═════ DATASET EXTRACT ═════

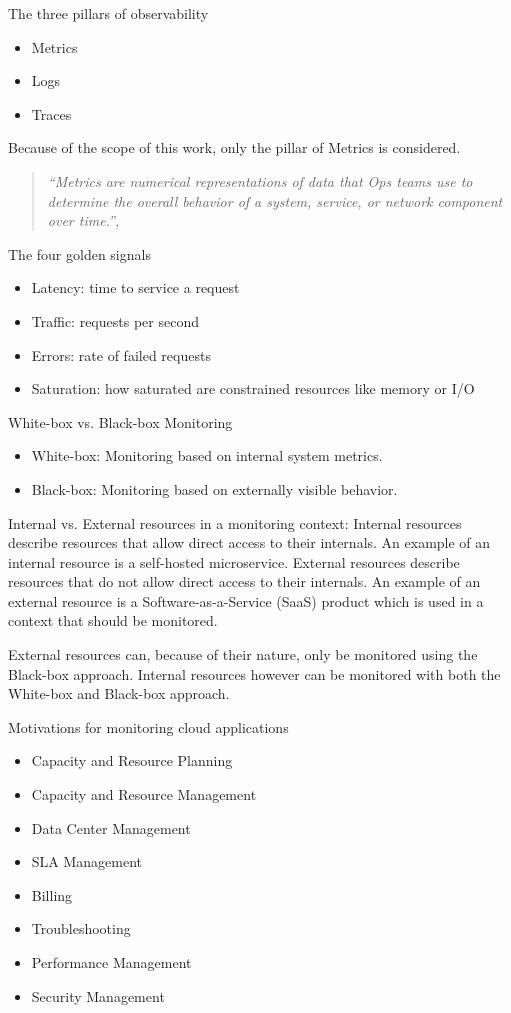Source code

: The three pillars of observability \cite{9837035}
\begin{itemize}
    \item Metrics
    \item Logs
    \item Traces
\end{itemize}

Because of the scope of this work, only the pillar of Metrics is considered.

\begin{quote}
\textit{``Metrics are numerical representations of data that Ops teams use to determine the overall behavior of a system, service, or network component over time.'', \cite{9837035}}
\end{quote}

The four golden signals \cite{Beyer2016-xi}
\begin{itemize}
    \item Latency: time to service a request
    \item Traffic: requests per second
    \item Errors: rate of failed requests
    \item Saturation: how saturated are constrained resources like memory or I/O
\end{itemize}

White-box vs. Black-box Monitoring \cite{Beyer2016-xi}
\begin{itemize}
    \item White-box: Monitoring based on internal system metrics.
    \item Black-box: Monitoring based on externally visible behavior.
\end{itemize}

Internal vs. External resources in a monitoring context:
Internal resources describe resources that allow direct access to their internals.
An example of an internal resource is a self-hosted microservice.
External resources describe resources that do not allow direct access to their internals.
An example of an external resource is a Software-as-a-Service (SaaS) product which is used in a context that should be monitored.

External resources can, because of their nature, only be monitored using the Black-box approach.
Internal resources however can be monitored with both the White-box and Black-box approach.

Motivations for monitoring cloud applications \cite{6483656}
\begin{itemize}
    \item Capacity and Resource Planning
    \item Capacity and Resource Management
    \item Data Center Management
    \item SLA Management
    \item Billing
    \item Troubleshooting
    \item Performance Management
    \item Security Management
\end{itemize}

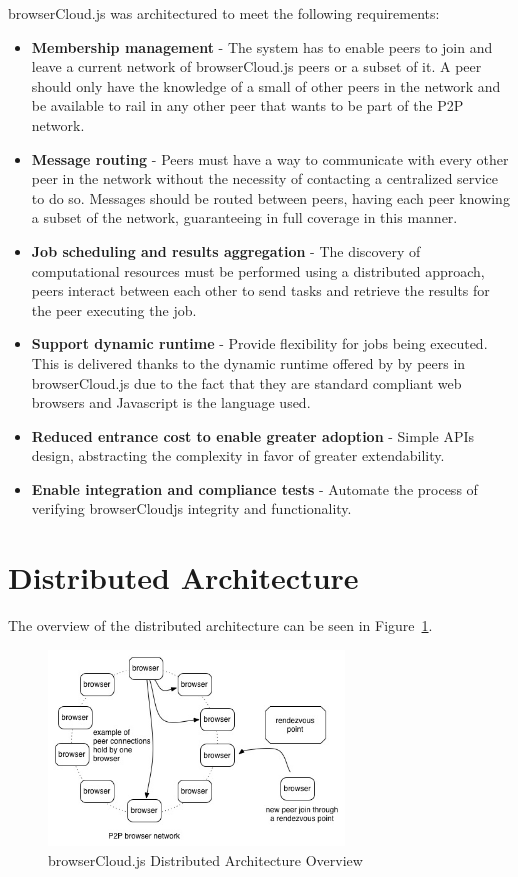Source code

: browserCloud.js was architectured to meet the following requirements:

\begin{itemize}
    \item \textbf{Membership management} - The system has to enable peers to join and leave a current network of browserCloud.js peers or a subset of it. A peer should only have the knowledge of a small of other peers in the network and be available to rail in any other peer that wants to be part of the P2P network.
    \item \textbf{Message routing} - Peers must have a way to communicate with every other peer in the network without the necessity of contacting a centralized service to do so. Messages should be routed between peers, having each peer knowing a subset of the network, guaranteeing in full coverage in this manner.
    \item \textbf{Job scheduling and results aggregation} - The discovery of computational resources must be performed using a distributed approach, peers interact between each other to send tasks and retrieve the results for the peer executing the job.
    \item \textbf{Support dynamic runtime} - Provide flexibility for jobs being executed. This is delivered thanks to the dynamic runtime offered by by peers in browserCloud.js due to the fact that they are standard compliant web browsers and Javascript is the language used.
    \item \textbf{Reduced entrance cost to enable greater adoption} - Simple APIs design, abstracting the complexity in favor of greater extendability.
    \item \textbf{Enable integration and compliance tests} - Automate the process of verifying browserCloudjs integrity and functionality.
\end{itemize}

\section{Distributed Architecture}

The overview of the distributed architecture can be seen in Figure~\ref{fig:n-a-o}.

\begin{figure}[h!]
  \centering
  \includegraphics[width=0.7\textwidth]{figs/network-architecture-overview}
  \caption{browserCloud.js Distributed Architecture Overview}
  \label{fig:n-a-o}
\end{figure}

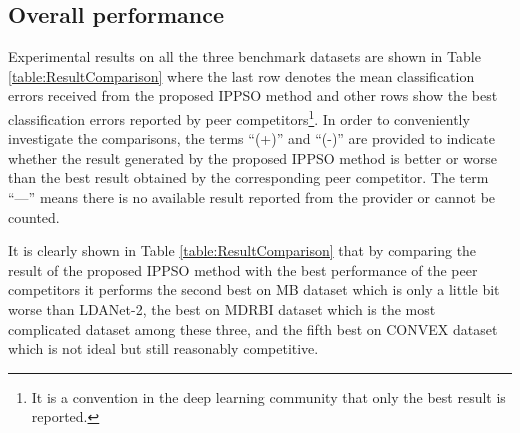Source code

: \documentclass[conference]{IEEEtran}
\begin{document}
\subsection{Overall performance}\label{sec:Performance}

Experimental results on all the three benchmark datasets are shown in Table \ref{table:ResultComparison} where the last row denotes the mean classification errors received from the proposed IPPSO method and other rows show the best classification errors reported by peer competitors\footnote{It is a convention in the deep learning community that only the best result is reported.}. In order to conveniently investigate the comparisons, the terms “(+)” and “(-)” are provided to indicate whether the result generated by the proposed IPPSO method is better or worse than the best result obtained by the corresponding peer competitor. The term “—” means there is no available result reported from the provider or cannot be counted.

It is clearly shown in Table \ref{table:ResultComparison} that by comparing the result of the proposed IPPSO method with the best performance of the peer competitors it performs the second best on MB dataset which is only a little bit worse than LDANet-2, the best on MDRBI dataset which is the most complicated dataset among these three, and the fifth best on CONVEX dataset which is not ideal but still reasonably competitive. 
\end{document}
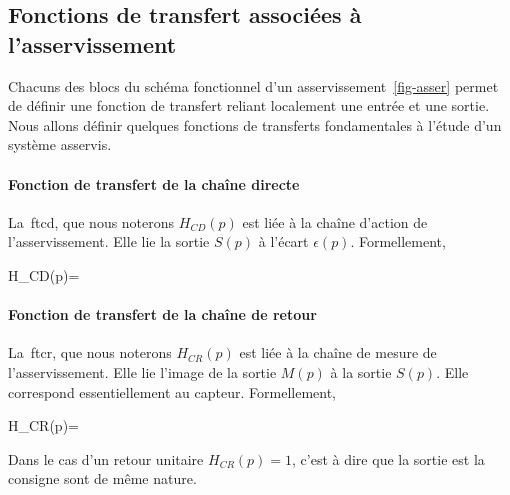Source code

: \clearpage
\subsection{Fonctions de transfert associées à l'asservissement}
Chacuns des blocs du schéma fonctionnel d'un asservissement~\cref{fig-asser} 
permet de définir une fonction de transfert reliant localement une entrée 
et une sortie.
Nous allons définir quelques fonctions de transferts fondamentales à 
l'étude d'un système asservis.
\paragraph{Fonction de transfert de la chaîne directe}
La~\gls{ftcd}, que nous noterons $H_{CD}(p)$ est liée à 
la chaîne d'action de l'asservissement. Elle lie la sortie $S(p)$ à 
l'écart $\epsilon(p)$. Formellement,
\begin{bequation}
H_{CD}(p)=
\end{bequation}
\paragraph{Fonction de transfert de la chaîne de retour}
La~\gls{ftcr}, que nous noterons $H_{CR}(p)$ est 
liée à la chaîne de mesure de l'asservissement. Elle lie l'image 
de la sortie $M(p)$ à la sortie $S(p)$. 
Elle correspond essentiellement au capteur.
Formellement,
\begin{bequation}
    H_{CR}(p)=
\end{bequation}
Dans le cas d'un retour unitaire $H_{CR}(p)=1$, c'est à dire que la sortie est 
la consigne sont de même nature.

═════

=== HOW TO COMPLETE THIS TASK ===
Line count for the string "behavior": work it out from the records above and reply with the number alone.

=== SOLUTION TO THIS EXERCISE ===
2